Currently, these goals have not been adopted by Burger Kings of other nationalities.

Burger King has long focused on sustainability

Despite not explicitly expanding Burger King UK's sustainability goals, Burger King has shown a track record of working towards some kind of sustainable fast food future. In 2020 alone, Burger King revealed two initiatives.

The first initiative Burger King undertook was to stop their cows from farting so much. As CNN reported in June, Burger King introduced 100 grams of lemongrass to their cows' diet to reduce their flatulence by 33 percent per day. Gizmodo reported in 2014 on how the methane from cow farts and burps contributed to the greenhouse gases building in our atmosphere. "It's estimated, through whichever orifice, that each individual cow lets out between thirty and fifty gallons of methane per day. With an estimated 1.3 to 1.5 billion cattle in the world today, this adds up fast."

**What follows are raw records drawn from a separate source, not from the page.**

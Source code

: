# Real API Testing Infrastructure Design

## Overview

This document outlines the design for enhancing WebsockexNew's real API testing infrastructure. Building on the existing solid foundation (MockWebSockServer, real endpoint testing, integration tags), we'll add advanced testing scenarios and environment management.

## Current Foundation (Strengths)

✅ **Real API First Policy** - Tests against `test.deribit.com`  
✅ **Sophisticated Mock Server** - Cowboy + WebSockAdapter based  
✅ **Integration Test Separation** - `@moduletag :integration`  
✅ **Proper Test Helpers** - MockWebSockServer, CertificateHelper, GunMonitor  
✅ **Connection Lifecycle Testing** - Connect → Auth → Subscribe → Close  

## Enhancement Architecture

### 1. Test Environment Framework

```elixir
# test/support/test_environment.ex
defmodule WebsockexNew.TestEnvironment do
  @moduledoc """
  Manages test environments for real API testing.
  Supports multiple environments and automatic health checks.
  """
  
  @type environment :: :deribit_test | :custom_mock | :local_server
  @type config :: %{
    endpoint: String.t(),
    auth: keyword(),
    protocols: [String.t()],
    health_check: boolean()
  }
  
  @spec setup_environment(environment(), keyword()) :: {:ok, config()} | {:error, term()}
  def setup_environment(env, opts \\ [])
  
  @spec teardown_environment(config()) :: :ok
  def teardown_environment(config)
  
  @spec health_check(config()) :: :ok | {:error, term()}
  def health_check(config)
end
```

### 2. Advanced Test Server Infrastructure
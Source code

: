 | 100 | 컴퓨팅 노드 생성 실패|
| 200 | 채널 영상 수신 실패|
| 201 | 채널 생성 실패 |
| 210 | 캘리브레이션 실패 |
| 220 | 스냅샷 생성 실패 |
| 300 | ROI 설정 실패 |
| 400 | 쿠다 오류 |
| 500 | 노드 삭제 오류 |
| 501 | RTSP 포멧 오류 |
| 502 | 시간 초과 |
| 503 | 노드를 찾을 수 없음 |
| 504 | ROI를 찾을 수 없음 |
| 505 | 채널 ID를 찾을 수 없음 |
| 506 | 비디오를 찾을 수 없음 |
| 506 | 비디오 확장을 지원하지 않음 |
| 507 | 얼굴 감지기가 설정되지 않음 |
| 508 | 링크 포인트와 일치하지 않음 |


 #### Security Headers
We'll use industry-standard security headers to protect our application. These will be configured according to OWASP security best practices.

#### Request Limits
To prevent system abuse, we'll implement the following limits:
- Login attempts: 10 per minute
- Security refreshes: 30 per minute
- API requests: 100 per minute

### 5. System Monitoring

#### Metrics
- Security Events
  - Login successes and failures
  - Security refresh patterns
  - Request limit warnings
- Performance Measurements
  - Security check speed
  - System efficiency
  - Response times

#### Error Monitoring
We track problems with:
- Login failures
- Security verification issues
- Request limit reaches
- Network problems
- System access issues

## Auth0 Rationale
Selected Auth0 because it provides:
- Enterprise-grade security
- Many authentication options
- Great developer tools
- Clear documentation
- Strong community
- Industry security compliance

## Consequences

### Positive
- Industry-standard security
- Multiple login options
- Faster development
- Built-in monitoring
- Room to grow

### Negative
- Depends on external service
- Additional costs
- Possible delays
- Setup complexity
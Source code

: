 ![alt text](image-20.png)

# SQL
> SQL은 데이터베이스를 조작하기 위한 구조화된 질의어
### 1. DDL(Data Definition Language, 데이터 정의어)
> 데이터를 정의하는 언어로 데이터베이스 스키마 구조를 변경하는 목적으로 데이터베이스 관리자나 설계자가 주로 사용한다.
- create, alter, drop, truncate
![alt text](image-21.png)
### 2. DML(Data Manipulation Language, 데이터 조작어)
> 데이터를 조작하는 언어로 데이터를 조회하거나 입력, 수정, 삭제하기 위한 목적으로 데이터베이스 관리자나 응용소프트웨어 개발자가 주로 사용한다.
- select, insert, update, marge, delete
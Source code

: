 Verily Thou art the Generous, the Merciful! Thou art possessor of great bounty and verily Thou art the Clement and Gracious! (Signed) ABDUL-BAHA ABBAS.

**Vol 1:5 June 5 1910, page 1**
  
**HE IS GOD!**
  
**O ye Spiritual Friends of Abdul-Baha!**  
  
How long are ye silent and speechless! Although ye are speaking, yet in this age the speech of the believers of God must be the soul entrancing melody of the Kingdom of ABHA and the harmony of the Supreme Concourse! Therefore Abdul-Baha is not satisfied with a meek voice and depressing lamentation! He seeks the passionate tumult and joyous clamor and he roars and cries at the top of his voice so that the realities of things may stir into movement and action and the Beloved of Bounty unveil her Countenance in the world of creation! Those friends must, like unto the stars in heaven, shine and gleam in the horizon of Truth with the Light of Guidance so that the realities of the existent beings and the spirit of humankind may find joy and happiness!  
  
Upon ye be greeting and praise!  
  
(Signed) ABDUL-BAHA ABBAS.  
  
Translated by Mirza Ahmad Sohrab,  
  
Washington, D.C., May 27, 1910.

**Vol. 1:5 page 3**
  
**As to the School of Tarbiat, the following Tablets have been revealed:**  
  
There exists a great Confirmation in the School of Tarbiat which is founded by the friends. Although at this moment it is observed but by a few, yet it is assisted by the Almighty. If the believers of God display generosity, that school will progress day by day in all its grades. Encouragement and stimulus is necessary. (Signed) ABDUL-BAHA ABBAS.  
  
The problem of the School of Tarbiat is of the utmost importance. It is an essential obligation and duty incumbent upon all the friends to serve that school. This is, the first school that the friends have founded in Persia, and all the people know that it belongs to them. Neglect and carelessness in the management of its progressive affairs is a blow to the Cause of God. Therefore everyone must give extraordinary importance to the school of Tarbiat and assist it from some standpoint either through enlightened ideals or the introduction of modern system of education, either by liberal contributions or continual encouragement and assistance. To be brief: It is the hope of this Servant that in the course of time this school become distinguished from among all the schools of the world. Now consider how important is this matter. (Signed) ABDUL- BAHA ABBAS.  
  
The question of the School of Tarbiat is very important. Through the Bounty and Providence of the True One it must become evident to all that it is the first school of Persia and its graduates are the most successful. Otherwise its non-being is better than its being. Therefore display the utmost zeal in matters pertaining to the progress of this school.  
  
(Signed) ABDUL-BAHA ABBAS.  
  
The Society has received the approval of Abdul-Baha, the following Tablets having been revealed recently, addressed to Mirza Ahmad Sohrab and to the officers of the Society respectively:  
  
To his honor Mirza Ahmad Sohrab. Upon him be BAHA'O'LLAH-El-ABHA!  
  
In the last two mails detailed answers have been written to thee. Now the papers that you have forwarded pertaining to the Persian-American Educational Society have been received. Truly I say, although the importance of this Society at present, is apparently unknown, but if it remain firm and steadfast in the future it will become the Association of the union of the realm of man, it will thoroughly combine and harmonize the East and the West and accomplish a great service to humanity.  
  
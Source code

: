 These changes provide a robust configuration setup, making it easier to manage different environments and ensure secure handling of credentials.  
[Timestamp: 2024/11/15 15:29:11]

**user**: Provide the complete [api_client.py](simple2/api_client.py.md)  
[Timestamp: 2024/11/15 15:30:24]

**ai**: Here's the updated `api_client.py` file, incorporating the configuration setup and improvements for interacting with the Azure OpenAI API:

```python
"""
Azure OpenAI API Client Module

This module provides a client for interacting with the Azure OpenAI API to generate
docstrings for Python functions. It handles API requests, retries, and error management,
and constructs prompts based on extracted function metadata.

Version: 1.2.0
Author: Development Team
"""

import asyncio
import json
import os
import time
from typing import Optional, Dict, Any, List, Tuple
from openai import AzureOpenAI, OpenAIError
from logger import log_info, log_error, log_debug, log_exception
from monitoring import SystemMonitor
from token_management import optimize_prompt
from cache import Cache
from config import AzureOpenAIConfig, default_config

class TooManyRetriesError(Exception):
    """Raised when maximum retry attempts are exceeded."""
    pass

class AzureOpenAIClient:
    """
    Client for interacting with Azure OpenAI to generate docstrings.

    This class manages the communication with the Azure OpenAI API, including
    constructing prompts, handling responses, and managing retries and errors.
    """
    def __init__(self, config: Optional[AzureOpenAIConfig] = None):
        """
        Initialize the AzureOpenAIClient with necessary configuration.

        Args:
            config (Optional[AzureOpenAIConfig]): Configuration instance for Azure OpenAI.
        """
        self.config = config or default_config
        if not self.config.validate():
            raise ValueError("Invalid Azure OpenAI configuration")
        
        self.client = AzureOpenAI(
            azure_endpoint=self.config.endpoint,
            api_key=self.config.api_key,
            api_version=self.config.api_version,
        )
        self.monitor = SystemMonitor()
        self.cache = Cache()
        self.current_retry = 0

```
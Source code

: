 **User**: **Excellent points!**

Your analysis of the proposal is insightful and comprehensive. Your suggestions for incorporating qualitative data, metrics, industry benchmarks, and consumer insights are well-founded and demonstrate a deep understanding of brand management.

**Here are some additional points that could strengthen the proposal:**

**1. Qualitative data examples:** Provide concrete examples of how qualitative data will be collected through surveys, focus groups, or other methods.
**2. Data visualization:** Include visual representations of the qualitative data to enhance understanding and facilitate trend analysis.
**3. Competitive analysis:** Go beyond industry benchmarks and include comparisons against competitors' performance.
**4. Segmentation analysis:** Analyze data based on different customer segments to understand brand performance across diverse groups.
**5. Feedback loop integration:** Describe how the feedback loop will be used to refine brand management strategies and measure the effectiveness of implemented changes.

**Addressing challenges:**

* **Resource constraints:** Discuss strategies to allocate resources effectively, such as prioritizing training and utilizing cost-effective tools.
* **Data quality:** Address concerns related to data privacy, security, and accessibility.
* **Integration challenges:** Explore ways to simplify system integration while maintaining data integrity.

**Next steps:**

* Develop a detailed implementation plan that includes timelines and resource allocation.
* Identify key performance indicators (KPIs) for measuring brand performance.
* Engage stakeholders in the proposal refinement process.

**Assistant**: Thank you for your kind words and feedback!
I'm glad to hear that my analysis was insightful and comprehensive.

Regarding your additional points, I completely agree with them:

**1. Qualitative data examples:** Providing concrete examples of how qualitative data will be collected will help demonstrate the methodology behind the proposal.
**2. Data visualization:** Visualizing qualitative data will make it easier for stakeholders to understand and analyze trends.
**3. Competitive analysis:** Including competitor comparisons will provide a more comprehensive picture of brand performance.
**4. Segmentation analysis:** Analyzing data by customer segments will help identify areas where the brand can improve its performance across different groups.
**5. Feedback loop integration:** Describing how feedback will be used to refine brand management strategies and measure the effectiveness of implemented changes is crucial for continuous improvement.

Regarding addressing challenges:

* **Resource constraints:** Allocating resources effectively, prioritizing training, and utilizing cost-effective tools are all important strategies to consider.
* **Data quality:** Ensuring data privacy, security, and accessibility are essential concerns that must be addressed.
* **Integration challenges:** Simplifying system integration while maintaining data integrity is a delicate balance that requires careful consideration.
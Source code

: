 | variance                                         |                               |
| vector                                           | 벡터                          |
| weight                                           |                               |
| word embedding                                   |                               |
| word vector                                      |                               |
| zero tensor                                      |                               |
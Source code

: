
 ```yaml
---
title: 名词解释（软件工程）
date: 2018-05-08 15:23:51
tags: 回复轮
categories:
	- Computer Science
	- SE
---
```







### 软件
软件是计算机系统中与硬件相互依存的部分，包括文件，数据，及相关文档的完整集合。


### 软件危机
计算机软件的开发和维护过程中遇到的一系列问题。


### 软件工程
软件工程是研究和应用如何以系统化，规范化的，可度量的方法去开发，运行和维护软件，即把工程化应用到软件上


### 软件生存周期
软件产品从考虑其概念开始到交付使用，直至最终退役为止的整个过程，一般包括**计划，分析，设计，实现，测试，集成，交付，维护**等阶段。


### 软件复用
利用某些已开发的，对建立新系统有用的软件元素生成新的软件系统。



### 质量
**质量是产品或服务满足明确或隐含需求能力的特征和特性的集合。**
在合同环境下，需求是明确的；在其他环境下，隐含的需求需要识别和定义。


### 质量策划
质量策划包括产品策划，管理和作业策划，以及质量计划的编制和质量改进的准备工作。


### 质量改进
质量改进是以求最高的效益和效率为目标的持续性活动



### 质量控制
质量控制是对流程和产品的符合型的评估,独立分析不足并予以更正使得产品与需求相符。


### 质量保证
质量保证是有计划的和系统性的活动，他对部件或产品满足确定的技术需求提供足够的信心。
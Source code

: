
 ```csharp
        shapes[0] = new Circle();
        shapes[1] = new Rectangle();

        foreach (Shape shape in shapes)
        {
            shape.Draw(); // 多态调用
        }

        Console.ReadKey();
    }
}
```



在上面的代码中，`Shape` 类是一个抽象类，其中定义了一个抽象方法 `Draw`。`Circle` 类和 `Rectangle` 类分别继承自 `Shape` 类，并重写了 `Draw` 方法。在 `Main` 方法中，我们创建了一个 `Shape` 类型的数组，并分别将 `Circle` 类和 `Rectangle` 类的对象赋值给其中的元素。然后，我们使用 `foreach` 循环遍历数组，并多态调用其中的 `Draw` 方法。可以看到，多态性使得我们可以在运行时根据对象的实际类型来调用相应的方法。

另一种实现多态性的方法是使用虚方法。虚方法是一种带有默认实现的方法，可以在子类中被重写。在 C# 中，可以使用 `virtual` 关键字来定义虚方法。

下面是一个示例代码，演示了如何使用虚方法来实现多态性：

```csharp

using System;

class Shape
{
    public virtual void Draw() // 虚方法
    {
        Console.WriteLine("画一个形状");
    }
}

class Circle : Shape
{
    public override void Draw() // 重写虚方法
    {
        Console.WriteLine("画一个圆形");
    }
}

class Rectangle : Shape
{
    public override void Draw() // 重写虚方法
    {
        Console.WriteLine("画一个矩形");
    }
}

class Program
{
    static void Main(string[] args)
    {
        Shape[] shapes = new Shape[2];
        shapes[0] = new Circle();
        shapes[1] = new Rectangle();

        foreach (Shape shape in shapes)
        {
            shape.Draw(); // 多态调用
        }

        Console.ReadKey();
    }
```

The second initiative came out in October when, according to Fox News, Burger King revealed it would give their reusable packages a trial run in Portland, Tokyo, and New York City in 2021. To do this, they teamed up with Loop to realize a system in which cups and boxes are returned, cleaned, and reused. However, as Forbes wrote in December, the amount of meat we as a species eat is unsustainable, meaning eventually we'll just have to consume less. Unless Burger King addresses that unsustainable aspect of its model, the good it will definitely do with its initiatives will remain limited.